Oil drilling threatens solitude of national park
THEODORE ROOSEVELT NATIONAL PARK, N.D. (AP) — After the last hints of sunset dip behind the hills, the North Dakota horizon comes alive with flickering orange flames of a different kind — natural gas flares.
These tiny tongues of fire burn bright against the dark prairie just beyond the boundaries of Theodore Roosevelt National Park in the Badlands, where the man who later became the nation’s 26th president sought solace after his wife and mother both died unexpectedly on the same day in 1884 in his native New York.
Today, the resurgent American oil industry is tapping into this rugged landscape, so the vistas that soothed Roosevelt’s grief and helped instill his zeal for conservation now include oil rigs and flares used to burn off natural gas that comes to the surface.
Oil development is strictly forbidden within the park itself, but park officials worry that the flares, lights and noise from drilling just beyond the protected area are sullying the natural spaces cherished by Roosevelt as a bespectacled young man in his mid-20s.
Visitors know “that the park experience is much more than waking up inside the borders and looking around,” said Nick Lund, landscape conservation program manager at the Washington-based National Parks Conservation Association. “Things that happen outside the park really affect the experience of visiting, both from a visitor standpoint and from an environmental standpoint.”
The park of more than 70,000 acres sits atop the Bakken shale, an oil-rich rock formation that for decades frustrated drillers who could not coax anything profitable from the ground. But advances in hydraulic fracturing and directional drilling have unlocked huge amounts of petroleum here. North Dakota is now the second-biggest oil producer in the U.S. after Texas.
The park’s landscape is a showcase for the state’s varied terrain. It has steep-sided barren buttes dropping into grassy valleys, as well as tall sandstone formations and rock layers that reveal tens of millions of years of natural history. The wildlife includes bison and horses, yipping prairie-dog colonies and elusive mountain lions.
In this “desolate, grim beauty,” Roosevelt found solitude and built a cattle ranch. Later in life, he said he would not have become president without the healing time spent in the Badlands.
Society’s footprint has drawn ever closer to the wilderness as trailer parks are established to house oil workers and tanker trucks carrying drilling chemicals and water crowd once lonely roads.
During the day, it can be difficult to spot oil development in the distance. But at night, the flares and oil field lights brighten the horizon. At times, park Superintendent Valerie Naylor says, it’s possible to see 26 natural gas flares from the park.
The gas is a byproduct of oil production and a valuable resource on its own. But with no systems in place to capture it, store it or transport it, some oil producers simply burn it off.

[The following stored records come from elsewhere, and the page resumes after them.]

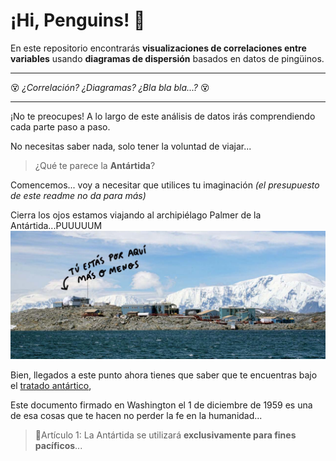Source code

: # ¡Hi, Penguins! 🐧

En este repositorio encontrarás **visualizaciones de correlaciones entre variables** usando **diagramas de dispersión** basados en datos de pingüinos.

---
😵 *¿Correlación? ¿Diagramas? ¿Bla bla bla...?* 😵  

--- 

 ¡No te preocupes! A lo largo de este análisis de datos irás comprendiendo cada parte paso a paso.

No necesitas saber nada, solo tener la voluntad de viajar... 

> ¿Qué te parece la **Antártida**? 

Comencemos... voy a necesitar que utilices tu imaginación *(el presupuesto de este readme no da para más)* 

Cierra los ojos estamos viajando al archipiélago Palmer de la Antártida...PUUUUUM
<img src="./files/palmer_travel.jpg"/>

Bien, llegados a este punto ahora tienes que saber que te encuentras bajo el [tratado antártico](https://www.ciencia.gob.es/Organismos-y-Centros/Comite-Polar-Espanol/Tratado-Antartico.html;jsessionid=A025137586B4CCFB1D608323D604080C.1),

Este documento  firmado en Washington el 1 de diciembre de 1959 es una de esa cosas que te hacen no perder la fe en la humanidad...

> 📖Artículo 1: La Antártida se utilizará **exclusivamente para fines pacíficos**...



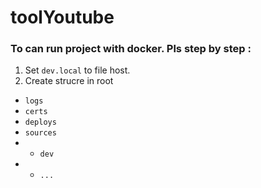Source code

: # toolYoutube
### To can run project with docker. Pls step by step : 
1. Set `dev.local` to file host.
2. Create strucre in root
+ `logs`
+ `certs`
+ `deploys`
+ `sources`
+ + `dev`
+ + `...`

In March, North Dakota burned off 33 percent of its natural gas. Nationwide, around 1 percent of natural gas is flared, according to the U.S. Department of Energy.
Park officials said flaring has caused significant light pollution that can spoil the state’s dark night skies.
“Luckily, that is a resource that can be recovered. If you turn off the lights, you get the night sky back,” said Eileen Andes, the park’s chief of interpretation.
Some visitors have reported hearing the sounds of the oil industry deep inside the park. The Little Missouri River and the park’s canyons can amplify noise from miles away, making the development seem even closer.
The park, which is just a small slice of the Badlands, is surrounded by the Little Missouri National Grasslands, which is managed by the U.S. Forest Service.
Unlike national parks, Forest Service lands can be used for oil and gas extraction. Nearly all of the area is currently leased for oil and gas development and more than 600 wells have been drilled, according to Babete Anderson, a spokeswoman for the grasslands area.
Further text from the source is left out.